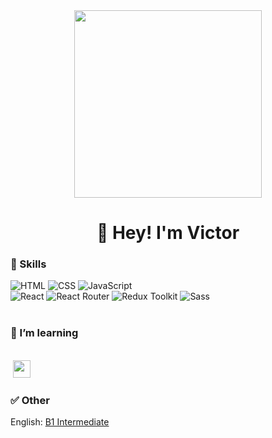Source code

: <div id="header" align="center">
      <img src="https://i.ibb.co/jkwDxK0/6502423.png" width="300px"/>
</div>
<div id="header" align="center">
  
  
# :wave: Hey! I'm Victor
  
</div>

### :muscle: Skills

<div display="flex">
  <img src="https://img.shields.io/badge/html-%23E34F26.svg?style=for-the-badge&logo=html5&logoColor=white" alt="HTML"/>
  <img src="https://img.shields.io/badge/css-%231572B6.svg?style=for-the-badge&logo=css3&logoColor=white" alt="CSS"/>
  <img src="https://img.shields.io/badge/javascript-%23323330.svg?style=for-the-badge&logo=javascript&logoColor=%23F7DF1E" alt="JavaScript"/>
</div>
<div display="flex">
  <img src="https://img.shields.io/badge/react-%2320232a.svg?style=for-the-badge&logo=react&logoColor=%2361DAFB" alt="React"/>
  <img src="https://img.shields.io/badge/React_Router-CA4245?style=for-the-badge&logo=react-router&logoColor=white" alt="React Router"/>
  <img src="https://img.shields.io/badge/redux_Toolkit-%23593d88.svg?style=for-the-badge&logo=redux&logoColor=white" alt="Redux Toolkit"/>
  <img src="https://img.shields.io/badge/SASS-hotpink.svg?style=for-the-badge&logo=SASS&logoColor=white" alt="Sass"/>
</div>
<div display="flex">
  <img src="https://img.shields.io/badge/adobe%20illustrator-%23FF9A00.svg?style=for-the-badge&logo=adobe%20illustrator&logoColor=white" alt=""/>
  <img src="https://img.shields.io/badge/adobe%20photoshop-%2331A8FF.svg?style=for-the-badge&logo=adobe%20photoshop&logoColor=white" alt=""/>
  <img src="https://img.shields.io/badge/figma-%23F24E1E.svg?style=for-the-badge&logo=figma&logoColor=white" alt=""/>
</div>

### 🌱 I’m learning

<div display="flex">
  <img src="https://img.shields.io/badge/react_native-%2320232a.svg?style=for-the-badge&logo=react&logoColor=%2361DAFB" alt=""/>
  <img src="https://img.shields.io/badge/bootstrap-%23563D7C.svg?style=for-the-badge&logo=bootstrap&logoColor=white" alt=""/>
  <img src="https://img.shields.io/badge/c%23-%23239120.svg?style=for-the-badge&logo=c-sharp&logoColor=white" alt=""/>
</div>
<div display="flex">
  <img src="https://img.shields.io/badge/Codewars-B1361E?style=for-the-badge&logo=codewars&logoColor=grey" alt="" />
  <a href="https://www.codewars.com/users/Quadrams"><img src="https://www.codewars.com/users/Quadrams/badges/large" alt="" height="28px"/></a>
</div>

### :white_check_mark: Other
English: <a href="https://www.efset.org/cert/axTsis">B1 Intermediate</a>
...
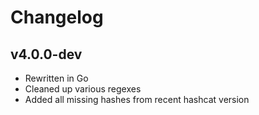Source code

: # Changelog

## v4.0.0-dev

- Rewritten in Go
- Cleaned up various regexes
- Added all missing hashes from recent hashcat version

Aim of the exercise: Wherever the word "header" appears in the listing, copy the line that holds it.

Response to the task:
: <div id="header" align="center">
<div id="header" align="center">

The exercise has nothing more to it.